Avec toujours l’une de ses thématiques de prédilection – la psychanalyse -, et accompagné de son acteur-fétiche, il tente de plonger le spectateur pendant près de deux heures dans l’histoire vraie et l’amitié authentique entre ces deux hommes, qui vont apprendre d’eux-mêmes au cours de plusieurs séances de psychothérapie entre rêves et souvenirs, tout en brisant dès le départ les barrières des différences. Desplechin se démarque rapidement par son casting original avec un Mathieu Amalric épatant avec son accent roumain, et un Benicio Del Toro toujours aussi gigantesque, qui revient à Cannes après avoir remporté le prix d’interprétation masculine dans le diptyque du Ché de Soderbergh en 2008. Ce Portoricain naturalisé Espagnol incarne ici tout en intériorité un Amérindien issu de la tribu des Blackfoot, à une époque où les indiens d’Amérique, spoliés de leurs terres, privés de leur liberté, parqués dans des réserves et encore appelés ‘Chef’, tentaient de se sortir de la déportation de millions des leurs. Il se livre ici, dans cet hôpital militaire du Kansas, corps et âme à cet homme blanc avec lequel il n’a rien en commun car dans leurs vies au contraire tout s’oppose. Si cette adaptation d’un ouvrage de 600 pages sur les séances retranscrites a tendance a laissé quelque peu froid, Desplechin dresse néanmoins une peinture ethnique freudienne bouleversante, soutenue par une photographie intense et soignée, aux décors somptueux plongés dans les terres sauvages américaines et surtout à la bande son atmosphérique et inquiétante d’Howard Shore.

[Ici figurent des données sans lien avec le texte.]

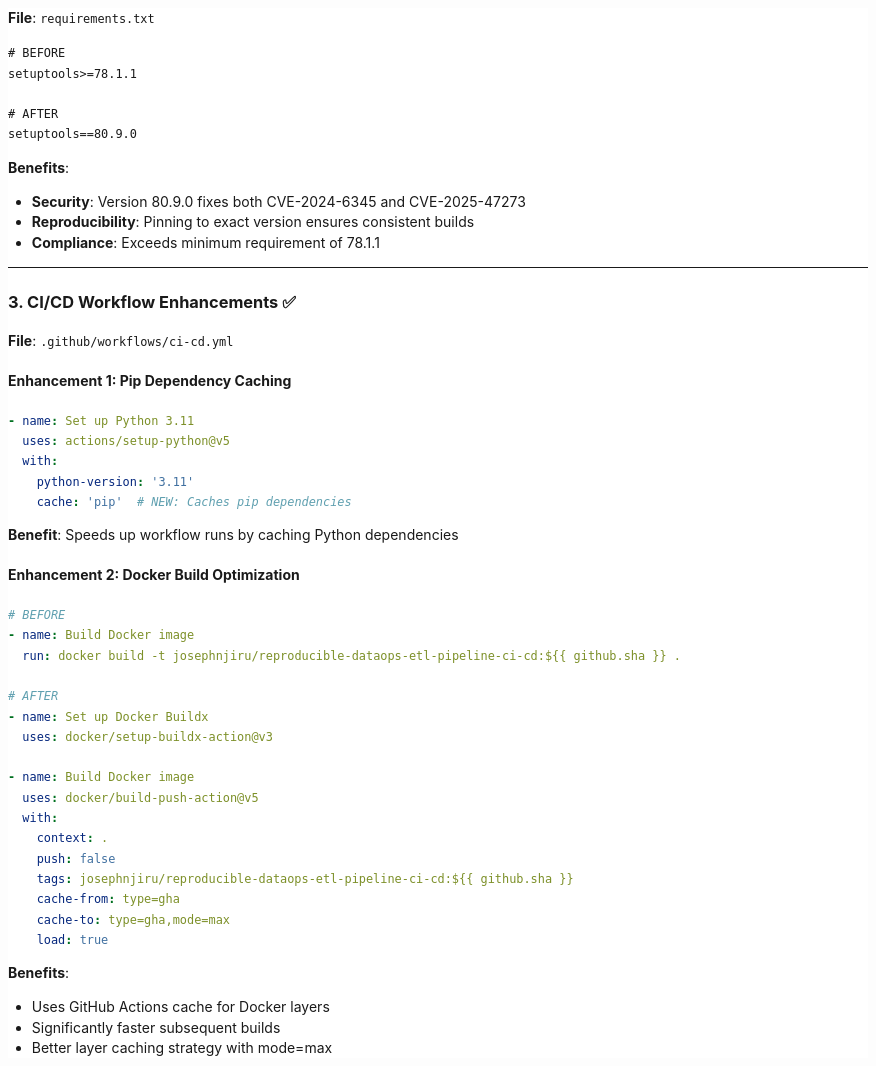 **File**: `requirements.txt`

```txt
# BEFORE
setuptools>=78.1.1

# AFTER  
setuptools==80.9.0
```

**Benefits**:
- **Security**: Version 80.9.0 fixes both CVE-2024-6345 and CVE-2025-47273
- **Reproducibility**: Pinning to exact version ensures consistent builds
- **Compliance**: Exceeds minimum requirement of 78.1.1

---

### 3. CI/CD Workflow Enhancements ✅

**File**: `.github/workflows/ci-cd.yml`

#### Enhancement 1: Pip Dependency Caching
```yaml
- name: Set up Python 3.11
  uses: actions/setup-python@v5
  with:
    python-version: '3.11'
    cache: 'pip'  # NEW: Caches pip dependencies
```

**Benefit**: Speeds up workflow runs by caching Python dependencies

#### Enhancement 2: Docker Build Optimization
```yaml
# BEFORE
- name: Build Docker image
  run: docker build -t josephnjiru/reproducible-dataops-etl-pipeline-ci-cd:${{ github.sha }} .

# AFTER
- name: Set up Docker Buildx
  uses: docker/setup-buildx-action@v3

- name: Build Docker image
  uses: docker/build-push-action@v5
  with:
    context: .
    push: false
    tags: josephnjiru/reproducible-dataops-etl-pipeline-ci-cd:${{ github.sha }}
    cache-from: type=gha
    cache-to: type=gha,mode=max
    load: true
```

**Benefits**:
- Uses GitHub Actions cache for Docker layers
- Significantly faster subsequent builds
- Better layer caching strategy with mode=max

JIMMY P. réalisé par Anrd Depleschin en salles le 11 septembre 2013 avec Mathieu Amalric, Benicio del Toro, Gina McKee, Larry Pine, Joseph Cross, Elya Baskin, Gary Farmer, Michelle Thrush, Misty Upham. Scénario : Arnaud Desplechin en collaboration avec Julie Peyr et Kent Jones d’après l’œuvre Psychothérapie d’un Indien des Plaines de George Devereux. Production : Why Not Productions, Wild Bunch, Orange Studio, France 2 Cinéma, Hérodiade, Le Pacte. Photographie : Stéphane Fontaine. Musique : Howard Shore. Montage : Laurence Briaud. Costumes : David C. Robinson. Distribution : Le Pacte.Â
.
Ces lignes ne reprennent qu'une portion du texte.